Kurz danach liege ich zwei Straßen weiter unter der Wärmelampe und es fährt ein Notarzt mit Lalülala am Gebäude vorbei. Ich drücke die Daumen, bin aber gedanklich bald wieder bei mir, weil heute anstrengende Kräftigungsübungen anstehen. Anschließend lerne ich neue Dehnübungen (und ich dachte, ich kennte inzwischen alle). Auf dem Rückweg tröpfelt es aufs Handydisplay, als ich meinen Freund zwecks Abendgestaltung anrufen will. Es sind 18 Grad und ist damit für einen 5. April viel zu früh für laue Sommernachmittage. In der Unfalleinfahrt wurden die blutigen Pflastersteine abgespritzt, die Nachbarn vertikutieren, ich muss angesichts eines familiären Insider-Witzes deswegen in mich hinein lächeln und freue mich außerdem, zu Hause die Sportklamotten los zu werden: ich bin tatsächlich zu dick angezogen.
Das Wochenende beginnt, wir gehen aus.
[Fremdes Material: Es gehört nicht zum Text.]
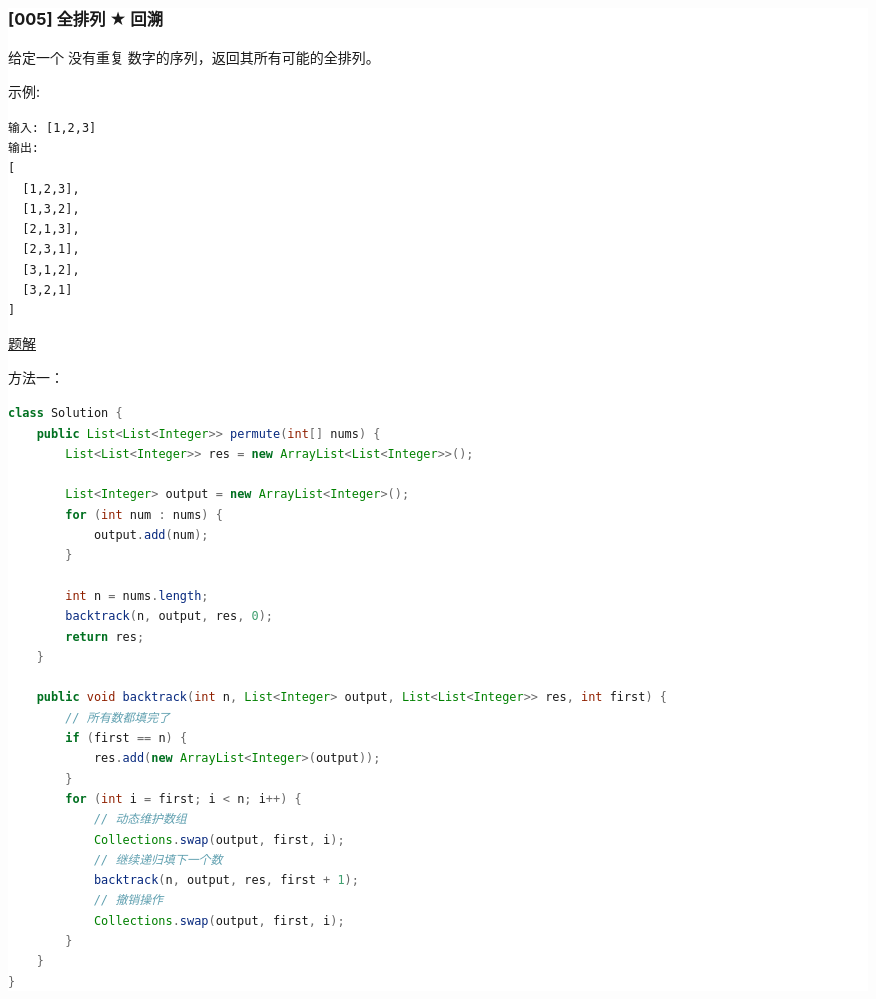 ### [005] 全排列 ★ 回溯

给定一个 没有重复 数字的序列，返回其所有可能的全排列。

示例:

```
输入: [1,2,3]
输出:
[
  [1,2,3],
  [1,3,2],
  [2,1,3],
  [2,3,1],
  [3,1,2],
  [3,2,1]
]
```

[题解](https://leetcode-cn.com/problems/permutations/solution/quan-pai-lie-by-leetcode-solution-2/)

方法一：

```java
class Solution {
    public List<List<Integer>> permute(int[] nums) {
        List<List<Integer>> res = new ArrayList<List<Integer>>();

        List<Integer> output = new ArrayList<Integer>();
        for (int num : nums) {
            output.add(num);
        }

        int n = nums.length;
        backtrack(n, output, res, 0);
        return res;
    }

    public void backtrack(int n, List<Integer> output, List<List<Integer>> res, int first) {
        // 所有数都填完了
        if (first == n) {
            res.add(new ArrayList<Integer>(output));
        }
        for (int i = first; i < n; i++) {
            // 动态维护数组
            Collections.swap(output, first, i);
            // 继续递归填下一个数
            backtrack(n, output, res, first + 1);
            // 撤销操作
            Collections.swap(output, first, i);
        }
    }
}
```
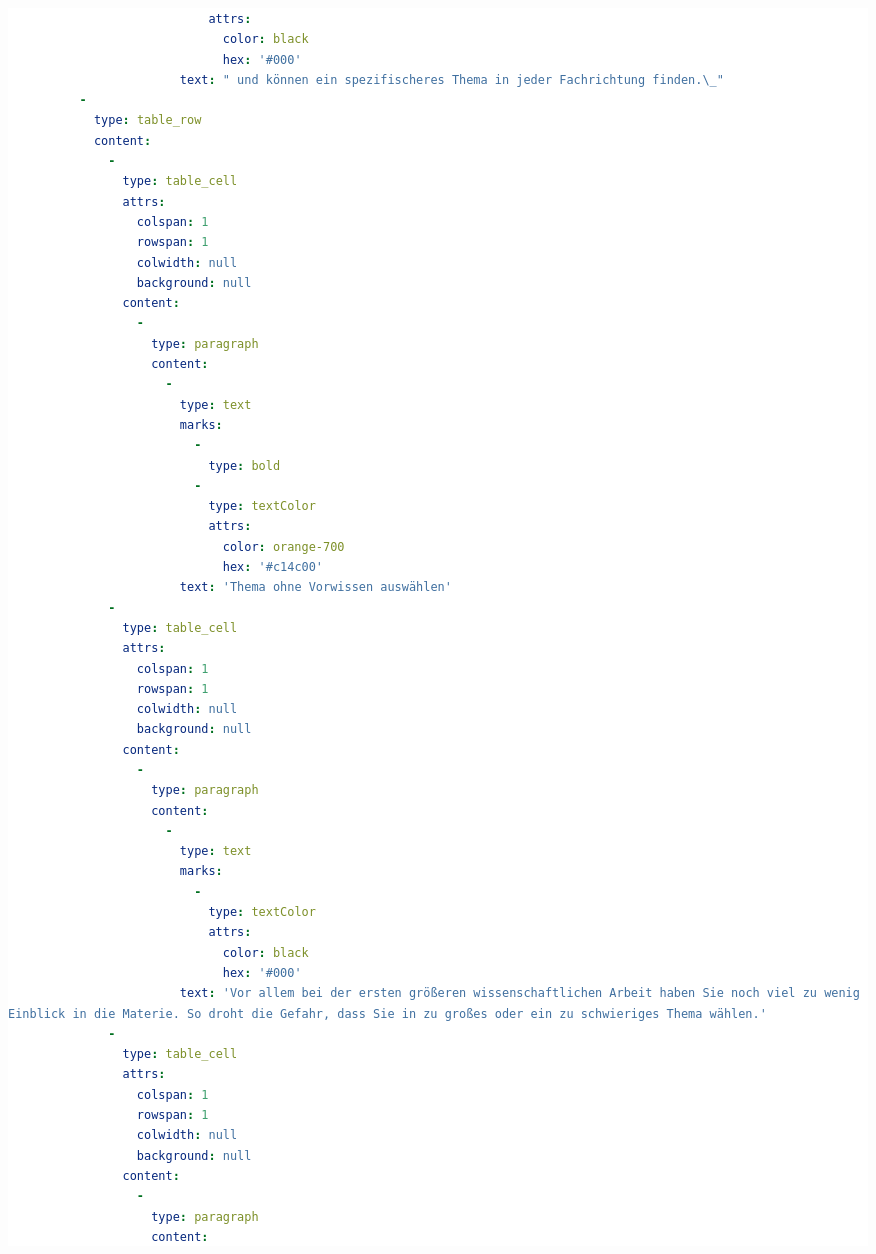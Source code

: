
```yaml
                            attrs:
                              color: black
                              hex: '#000'
                        text: " und können ein spezifischeres Thema in jeder Fachrichtung finden.\_"
          -
            type: table_row
            content:
              -
                type: table_cell
                attrs:
                  colspan: 1
                  rowspan: 1
                  colwidth: null
                  background: null
                content:
                  -
                    type: paragraph
                    content:
                      -
                        type: text
                        marks:
                          -
                            type: bold
                          -
                            type: textColor
                            attrs:
                              color: orange-700
                              hex: '#c14c00'
                        text: 'Thema ohne Vorwissen auswählen'
              -
                type: table_cell
                attrs:
                  colspan: 1
                  rowspan: 1
                  colwidth: null
                  background: null
                content:
                  -
                    type: paragraph
                    content:
                      -
                        type: text
                        marks:
                          -
                            type: textColor
                            attrs:
                              color: black
                              hex: '#000'
                        text: 'Vor allem bei der ersten größeren wissenschaftlichen Arbeit haben Sie noch viel zu wenig Einblick in die Materie. So droht die Gefahr, dass Sie in zu großes oder ein zu schwieriges Thema wählen.'
              -
                type: table_cell
                attrs:
                  colspan: 1
                  rowspan: 1
                  colwidth: null
                  background: null
                content:
                  -
                    type: paragraph
                    content:
```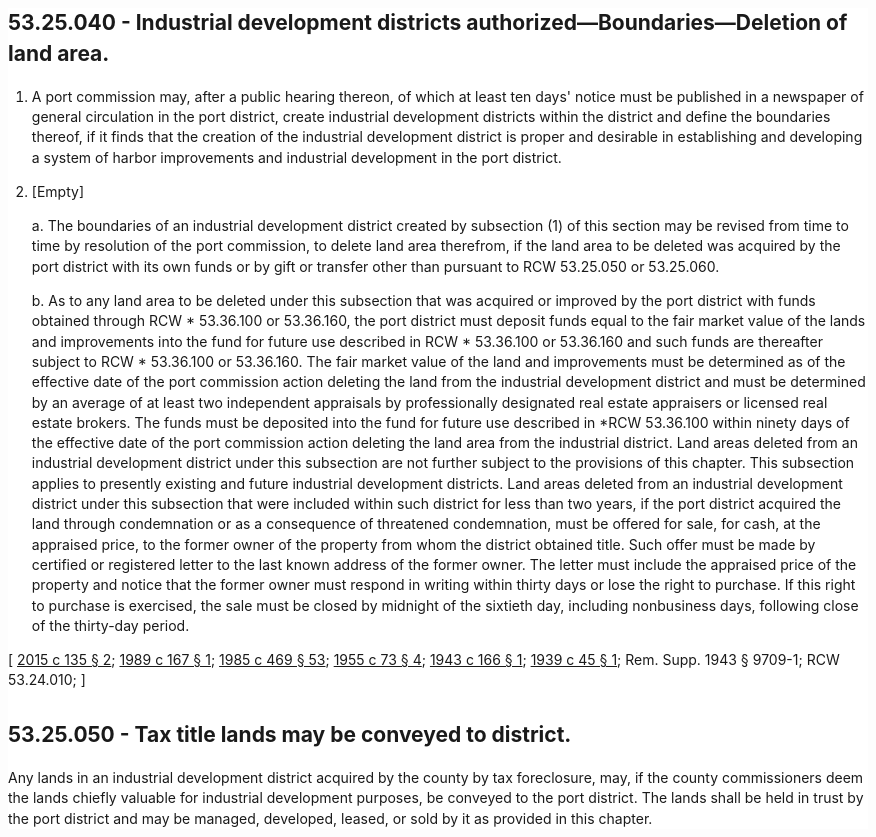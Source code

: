 ## 53.25.040 - Industrial development districts authorized—Boundaries—Deletion of land area.
1. A port commission may, after a public hearing thereon, of which at least ten days' notice must be published in a newspaper of general circulation in the port district, create industrial development districts within the district and define the boundaries thereof, if it finds that the creation of the industrial development district is proper and desirable in establishing and developing a system of harbor improvements and industrial development in the port district.

2. [Empty]

    a.  The boundaries of an industrial development district created by subsection (1) of this section may be revised from time to time by resolution of the port commission, to delete land area therefrom, if the land area to be deleted was acquired by the port district with its own funds or by gift or transfer other than pursuant to RCW 53.25.050 or 53.25.060.

    b.  As to any land area to be deleted under this subsection that was acquired or improved by the port district with funds obtained through RCW * 53.36.100 or 53.36.160, the port district must deposit funds equal to the fair market value of the lands and improvements into the fund for future use described in RCW * 53.36.100 or 53.36.160 and such funds are thereafter subject to RCW * 53.36.100 or 53.36.160. The fair market value of the land and improvements must be determined as of the effective date of the port commission action deleting the land from the industrial development district and must be determined by an average of at least two independent appraisals by professionally designated real estate appraisers or licensed real estate brokers. The funds must be deposited into the fund for future use described in *RCW 53.36.100 within ninety days of the effective date of the port commission action deleting the land area from the industrial district. Land areas deleted from an industrial development district under this subsection are not further subject to the provisions of this chapter. This subsection applies to presently existing and future industrial development districts. Land areas deleted from an industrial development district under this subsection that were included within such district for less than two years, if the port district acquired the land through condemnation or as a consequence of threatened condemnation, must be offered for sale, for cash, at the appraised price, to the former owner of the property from whom the district obtained title. Such offer must be made by certified or registered letter to the last known address of the former owner. The letter must include the appraised price of the property and notice that the former owner must respond in writing within thirty days or lose the right to purchase. If this right to purchase is exercised, the sale must be closed by midnight of the sixtieth day, including nonbusiness days, following close of the thirty-day period.

\[ [2015 c 135 § 2](http://lawfilesext.leg.wa.gov/biennium/2015-16/Pdf/Bills/Session%20Laws/House/1337-S.SL.pdf?cite=2015%20c%20135%20§%202); [1989 c 167 § 1](http://leg.wa.gov/CodeReviser/documents/sessionlaw/1989c167.pdf?cite=1989%20c%20167%20§%201); [1985 c 469 § 53](http://leg.wa.gov/CodeReviser/documents/sessionlaw/1985c469.pdf?cite=1985%20c%20469%20§%2053); [1955 c 73 § 4](http://leg.wa.gov/CodeReviser/documents/sessionlaw/1955c73.pdf?cite=1955%20c%2073%20§%204); [1943 c 166 § 1](http://leg.wa.gov/CodeReviser/documents/sessionlaw/1943c166.pdf?cite=1943%20c%20166%20§%201); [1939 c 45 § 1](http://leg.wa.gov/CodeReviser/documents/sessionlaw/1939c45.pdf?cite=1939%20c%2045%20§%201); Rem. Supp. 1943 § 9709-1; RCW  53.24.010; \]

## 53.25.050 - Tax title lands may be conveyed to district.
Any lands in an industrial development district acquired by the county by tax foreclosure, may, if the county commissioners deem the lands chiefly valuable for industrial development purposes, be conveyed to the port district. The lands shall be held in trust by the port district and may be managed, developed, leased, or sold by it as provided in this chapter.
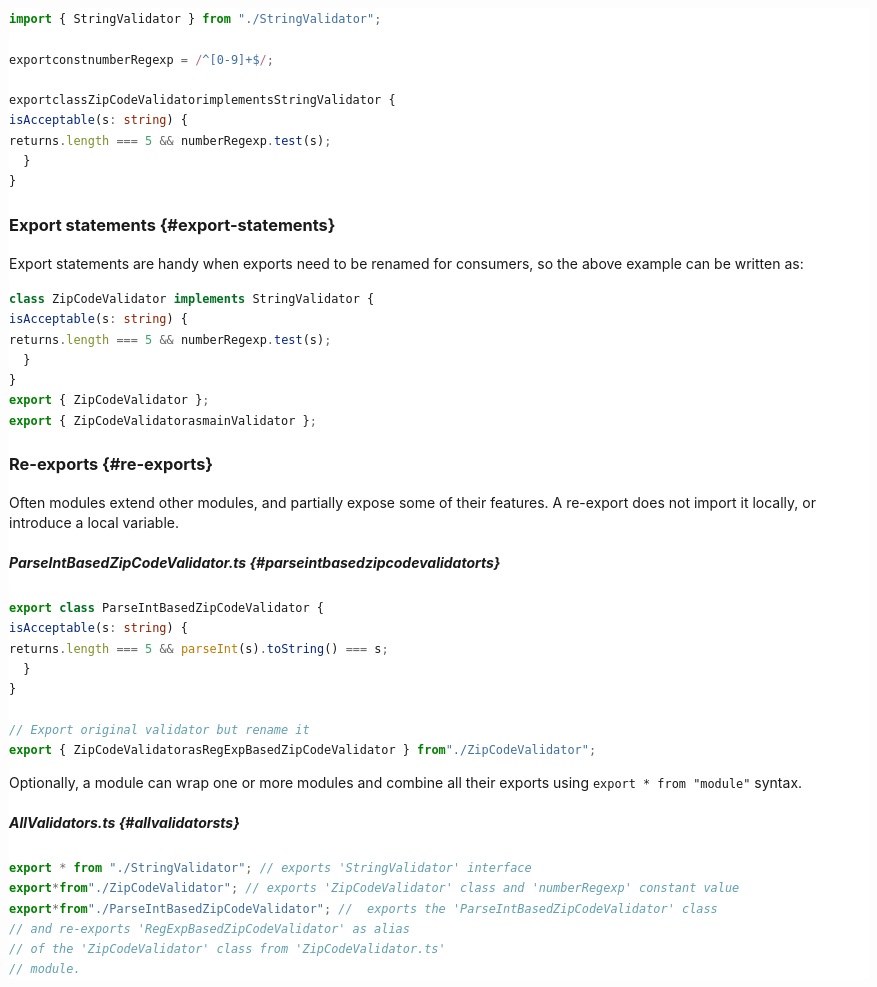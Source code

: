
 ```ts
import { StringValidator } from "./StringValidator";

exportconstnumberRegexp = /^[0-9]+$/;

exportclassZipCodeValidatorimplementsStringValidator {
isAcceptable(s: string) {
returns.length === 5 && numberRegexp.test(s);
  }
}
```

### Export statements {#export-statements}

Export statements are handy when exports need to be renamed for consumers, so the above example can be written as:

```ts
class ZipCodeValidator implements StringValidator {
isAcceptable(s: string) {
returns.length === 5 && numberRegexp.test(s);
  }
}
export { ZipCodeValidator };
export { ZipCodeValidatorasmainValidator };
```

### Re-exports {#re-exports}

Often modules extend other modules, and partially expose some of their features.
A re-export does not import it locally, or introduce a local variable.

##### ParseIntBasedZipCodeValidator.ts {#parseintbasedzipcodevalidatorts}

```ts
export class ParseIntBasedZipCodeValidator {
isAcceptable(s: string) {
returns.length === 5 && parseInt(s).toString() === s;
  }
}

// Export original validator but rename it
export { ZipCodeValidatorasRegExpBasedZipCodeValidator } from"./ZipCodeValidator";
```

Optionally, a module can wrap one or more modules and combine all their exports using `export * from "module"` syntax.

##### AllValidators.ts {#allvalidatorsts}

```ts
export * from "./StringValidator"; // exports 'StringValidator' interface
export*from"./ZipCodeValidator"; // exports 'ZipCodeValidator' class and 'numberRegexp' constant value
export*from"./ParseIntBasedZipCodeValidator"; //  exports the 'ParseIntBasedZipCodeValidator' class
// and re-exports 'RegExpBasedZipCodeValidator' as alias
// of the 'ZipCodeValidator' class from 'ZipCodeValidator.ts'
// module.
```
Das erst kürzlich eröffnete italienische Café im Ort muss möglicherweise bald schon wieder schließen, wenigstens nicht wegen zu wenig Kundschaft. Heute serviert man dort echt italienische Pizza. Ich gönne mir dazu einen Aperitif, ich muss ja nicht mehr fahren. Vor dem Heimweg eskaliert jemand noch an der Süßkramtheke, wie soll ich bei Schokoladenkuchen und „das ist mit Vanillezitronencreme gefüllt und wird in meinem Heimatdorf hergestellt“ bitte widerstehen, was die „Mamma des Hauses“ so freut, dass sie uns obendrein zwei selbst gemachte Portionen Tiramisu in die Hände drückt. Während ich diese Zeilen schreibe, bin ich kurz davor, aufzugeben: die Portion sieht klein aus, ist aber eine komplette Mahlzeit.
Sieh an, es war doch kein Standard-Tag. Vielleicht gibt es die bei genauerem Hinsehen auch gar nicht.